The district presented a three‑proposition capital project that addresses $78 million in identified needs: a $44.5M tax‑neutral infrastructure package, a $21M classroom addition with partial tax impact, and a $14.6M athletic‑fields plan that would raise taxes. The board will vote on the final proposition language before a May 19 ballot vote.

Bridal Carty, a member of the Cornwall Central School District Board of Education, told a packed community forum that the facilities committee is recommending a three‑proposition capital project that will appear on the May 19 ballot alongside the annual school budget and board elections. The plan responds to roughly $78,000,000 in needs identified by the district’s most recent building condition survey.

The committee structured the proposal as three dependent propositions. Proposition 1 packages critical districtwide infrastructure — including modernized fire‑alarm, public‑address and clock systems; select roof and floor‑decking repairs; high‑school bathroom and concession completion required by the State Education Department; and facility upgrades at district offices — at an estimated $44,500,000. Carty said that amount can be funded without increasing taxes by using existing capital reserve funds, state building aid and recently expiring debt service.

Proposition 2 would fund classroom additions and targeted building expansions (about $21,000,000 total). The committee estimates roughly half of that cost can be covered from capital reserves and state aid; the remaining roughly $10,700,000 would carry a partial tax impact. Under the plan, Cornwall Elementary School would gain eight classrooms (a stacked four‑over‑four addition), Cornwall On Hudson would receive a cafeteria/kitchen renovation that creates new classroom space, and the middle school would add three classrooms by connecting its B and C wings.

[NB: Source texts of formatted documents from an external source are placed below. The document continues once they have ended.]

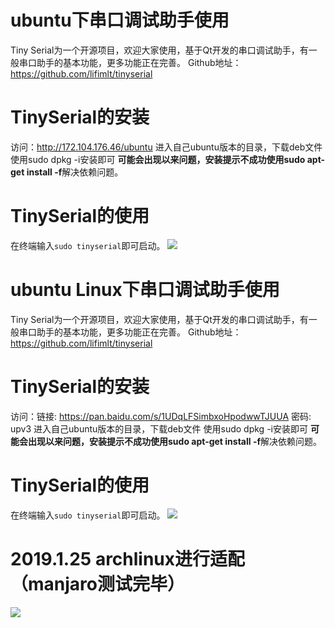 # ubuntu下串口调试助手使用
Tiny Serial为一个开源项目，欢迎大家使用，基于Qt开发的串口调试助手，有一般串口助手的基本功能，更多功能正在完善。
Github地址：https://github.com/lifimlt/tinyserial

# TinySerial的安装
访问：http://172.104.176.46/ubuntu
进入自己ubuntu版本的目录，下载deb文件
使用sudo dpkg -i安装即可
**可能会出现以来问题，安装提示不成功使用sudo apt-get install -f**解决依赖问题。

# TinySerial的使用
在终端输入`sudo tinyserial`即可启动。
![](https://images2018.cnblogs.com/blog/810200/201809/810200-20180908153637682-1102688906.png)

# ubuntu Linux下串口调试助手使用
Tiny Serial为一个开源项目，欢迎大家使用，基于Qt开发的串口调试助手，有一般串口助手的基本功能，更多功能正在完善。
Github地址：https://github.com/lifimlt/tinyserial

# TinySerial的安装
访问：链接: https://pan.baidu.com/s/1UDqLFSimbxoHpodwwTJUUA 密码: upv3
进入自己ubuntu版本的目录，下载deb文件
使用sudo dpkg -i安装即可
**可能会出现以来问题，安装提示不成功使用sudo apt-get install -f**解决依赖问题。

# TinySerial的使用
在终端输入`sudo tinyserial`即可启动。
![](https://images2018.cnblogs.com/blog/810200/201809/810200-20180908153637682-1102688906.png)

# 2019.1.25 archlinux进行适配（manjaro测试完毕）
![](https://img2018.cnblogs.com/blog/810200/201901/810200-20190127131515689-1661835557.png)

Proposition 3 would finance athletic‑field work, including relocating baseball and softball fields, installing synthetic turf for multi‑sport use, drainage and retaining‑wall work, lighting and dugouts. That proposition is estimated at $14,600,000 and would require new tax levy funding; it can only pass if Propositions 1 and 2 also pass under the ballot’s waterfall structure.

District staff outlined sequence and design logic. Walter Moran, the district’s director of facilities, said the middle‑school kitchen is structurally failing; the recommended approach is to build a new cafeteria and kitchen first so food service remains uninterrupted while the old kitchen is renovated and repurposed for instructional space. Moran also emphasized code‑driven items such as backflow preventers and fire‑safety devices that the district must install.

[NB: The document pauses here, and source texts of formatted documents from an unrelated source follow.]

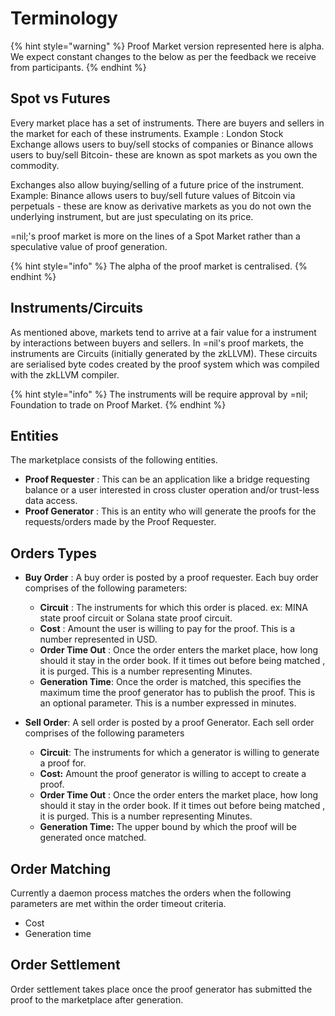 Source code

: # Terminology

{% hint style="warning" %}
Proof Market version represented here is alpha. We expect constant changes to the below as per the feedback we receive from participants.
{% endhint %}

## Spot vs Futures

Every market place has a set of instruments. There are buyers and sellers in the market for each of these instruments. Example : London Stock Exchange allows users to buy/sell stocks of companies  or Binance allows users to buy/sell Bitcoin- these are known as spot markets as you own the commodity.&#x20;

Exchanges also allow buying/selling of a future price of the instrument. Example: Binance allows users to buy/sell future values of Bitcoin via perpetuals - these are know as derivative markets as you do not own the underlying instrument, but are just speculating on its price.

\=nil;'s proof market is more on the lines of a Spot Market rather than a speculative value of proof generation.

{% hint style="info" %}
The alpha of the proof market is centralised.
{% endhint %}



## Instruments/Circuits

As mentioned above, markets tend to arrive at a fair value for a instrument by interactions between buyers and sellers. In =nil's proof markets, the instruments are Circuits (initially generated by the zkLLVM). These circuits are serialised byte codes created by the proof system which was compiled with the zkLLVM compiler.&#x20;

{% hint style="info" %}
The instruments will be require approval by =nil; Foundation to trade on Proof Market.
{% endhint %}



## Entities

The marketplace consists of the following entities.

* **Proof Requester** : This can be an application like a bridge requesting balance or a user interested in cross cluster operation and/or trust-less data access.
* **Proof Generator** : This is an entity who will generate the proofs for the requests/orders made by the Proof Requester.

## Orders Types

* **Buy Order** : A buy order is posted by a proof requester. Each buy order comprises of the following parameters:
  * **Circuit** : The instruments for which this order is placed. ex: MINA state proof circuit or Solana state proof circuit.
  * **Cost** : Amount the user is willing to pay for the proof. This is a number represented in USD.
  * **Order Time Out** : Once the order enters the market place, how long should it stay in the order book. If it times out before being matched , it is purged. This is a number representing   Minutes.
  *   **Generation Time**:  Once the order is matched, this specifies the maximum time the proof generator has to publish the proof. This is an optional parameter. This is a number expressed in minutes.&#x20;


* **Sell Order**: A sell order is posted by a proof Generator. Each sell order comprises of the following parameters
  * **Circuit**: The instruments for which a generator is willing to generate a proof for.
  * **Cost:** Amount the proof generator is willing to accept to create a proof.
  * **Order Time Out** : Once the order enters the market place, how long should it stay in the order book. If it times out before being matched , it is purged. This is a number representing   Minutes.
  * **Generation Time:** The upper bound by which the proof will be generated once matched.

## Order Matching

Currently a daemon process matches the orders when the following parameters are met within the order timeout criteria.

* Cost
* Generation time

## Order Settlement

Order settlement takes place once the proof generator has submitted the proof to the marketplace after generation.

Carty provided household tax‑impact examples using a $300,000 assessed value as a marker: Proposition 2’s remaining tax portion was shown as about $180 per year (about $15/month) and Proposition 3 at roughly $225.10 per year (about $18.75/month); if all three propositions passed, the combined additional cost was estimated around $405 per year (about $34/month). Carty noted that the board will vote on final proposition language at its upcoming meeting and the district will publish the forum’s presentation slides online for public review.

The next procedural steps include a board vote to finalize propositions (the board meeting was scheduled for the 23rd) and the public vote on May 19 between 6 a.m. and 9 p.m.